Wenigstens kann man sich die Nische einmal ansehen. Ich krabbele, Hände und Füße gebrauchend, die Geröllhalde hinauf. Irene kommt langsam hinter mir her.
Tatsächlich. Die Nische führt tief in den Berg. Der hintere Teil ist trocken, wenn auch eng. Aber vor dem Regen könnten wir beide Schutz finden. Aber ist das noch sinnvoll? Wir sind beide schon ziemlich naß.
Einige der Felsflächen sehen frisch abgebrochen aus. Vielleicht irre ich mich, aber in ungeprüften Felshöhlungen Zuflucht zu suchen könnte durchaus nicht ungefährlich sein. Man muß die Gefahr abwägen. Unterkühlung und Erschöpfung sind in den Bergen auch eine reale Gefahr. Ich wäge ab.
Minuten später steht Irene neben mir, dann geht sie auf die Nische zu. Sie hat schon entschieden - das Abwägen war überflüssig. Also warten wir das Unwetter hier ab. Wir machen es uns zwischen den überhängenden Felswänden der Nische so bequem wie möglich, ich weiter drinnen, Irene vor mir. Sogar die nassen Klamotten können wir aus- und die Reservepullover anziehen. Allerdings bezweifle ich, daß die Luft trocken genug ist, um irgendwelche Textilien nachhaltig zu trocknen. Jedenfalls können wir es hier eine Weile aushalten.
Während Irene eines ihrer Aufstiegsbrote auspackt und schweigend zu verzehren beginnt, sehe ich mich um. Da der Ausblick in das wirbelnde Grau da draußen zu deprimierend ist, interessiere ich mich mehr für den hinteren Bereich der Höhle.
Sie scheint kein sichtbares Ende zu haben. Ein Spalt, sechzig Zentimeter an der Basis durchmessend, in Kopfhöhe jedoch nur noch dreißig Zentimeter und in drei Meter Höhe zusammenlaufend, der Boden des Spaltes mit Geröll bedeckt und nach hinten, wie der ganze Spalt, ansteigend. Dabei scheint der Spalt sich ein wenig zu verengen. Wie hätte mich so etwas als kleiner Junge fasziniert! Tut es eigentlich immer noch.
"Ich guck es mir mal an!" sage ich, als ich bemerke, daß Irene mein Interesse für die Höhle bemerkt hat, "keine Angst, das Gestein in den nördlichen Kalkalpen ist nicht brüchig! - Kann eine Weile dauern."
Sie sagt nichts, nicht aus Mangel an Opposition, sondern weil sie erschöpft ist. Außerdem kann sie mir durchaus vertrauen. Wenn ich sage, 'der Fels ist nicht brüchig', dann stimmt das. Auf Lanzarote bin ich einmal zu einer Klettertour durch die Risco de Famara aufgebrochen. Nach einigen Stunden ging es mitten in der Wand einfach nicht weiter, obwohl da die Reste eines Weges sein sollten. Alles wegerodiert, und der Fels war zu brüchig. Zuviel Geröll. Keine sicheren Tritte. Also gab ich mich geschlagen und kehrte um. Seither weiß Irene, daß ich keine unnötigen Risiken eingehe. - Was sie nicht weiß ist, daß es mir damals auf Lanzarote einfach zu heiß zum Weiterklettern war. Dieses Problem haben wir jetzt nicht.

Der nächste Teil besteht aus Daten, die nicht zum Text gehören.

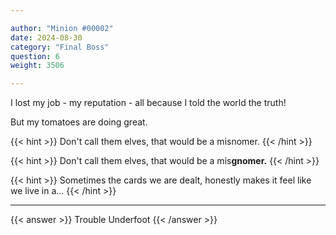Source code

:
 ```yaml
---

author: "Minion #00002"
date: 2024-08-30
category: "Final Boss"
question: 6
weight: 3506

---
```


I lost my job - my reputation - all because I told the world the truth!

But my tomatoes are doing great.

{{< hint >}} Don't call them elves, that would be a misnomer. {{< /hint >}}

{{< hint >}} Don't call them elves, that would be a mis**gnomer.** {{< /hint >}}

{{< hint >}} Sometimes the cards we are dealt, honestly makes it feel like we live in a... {{< /hint >}}

---

{{< answer >}} Trouble Underfoot {{< /answer >}}

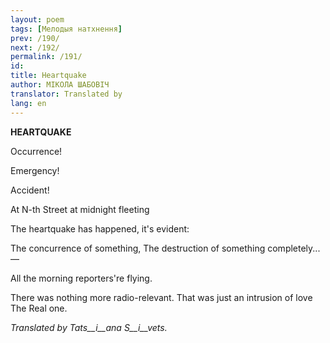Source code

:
 ```yaml
---
layout: poem
tags: [Мелодыя натхнення]
prev: /190/
next: /192/
permalink: /191/
id: 
title: Heartquake
author: МІКОЛА ШАБОВІЧ
translator: Translated by 
lang: en
---
```



 
**HEARTQUAKE**

Occurrence!

Emergency!

Accident!

At N-th Street at midnight fleeting

The heartquake has happened, it's evident:

The concurrence of something, The destruction of something completely... —

All the morning reporters're flying.

There was nothing more radio-relevant. That was just an intrusion of love The Real one.

_Translated_ _by_ _Tats__i__ana S__i__vets._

Der Spalt geht tatsächlich weit in den Berg. Fünf Meter hinter unserem Rastplatz wird der Boden steil, ist aber kaum noch mit Geröll und Sand bedeckt. Außerdem ist der Spalt völlig trocken. Nachdem ich ein paar Schritte gestiegen bin, sehe ich den Spaltausgang und Irene nicht mehr direkt, sondern nur noch etwas verirrtes Tageslicht auf den Felswänden rundherum und schräg unter mir. Noch ein Schritt, und es ist zu dunkel, um weiterzuklettern. Schade. Man kommt immer noch gut vorwärts, und der Spalt scheint nicht enger zu werden.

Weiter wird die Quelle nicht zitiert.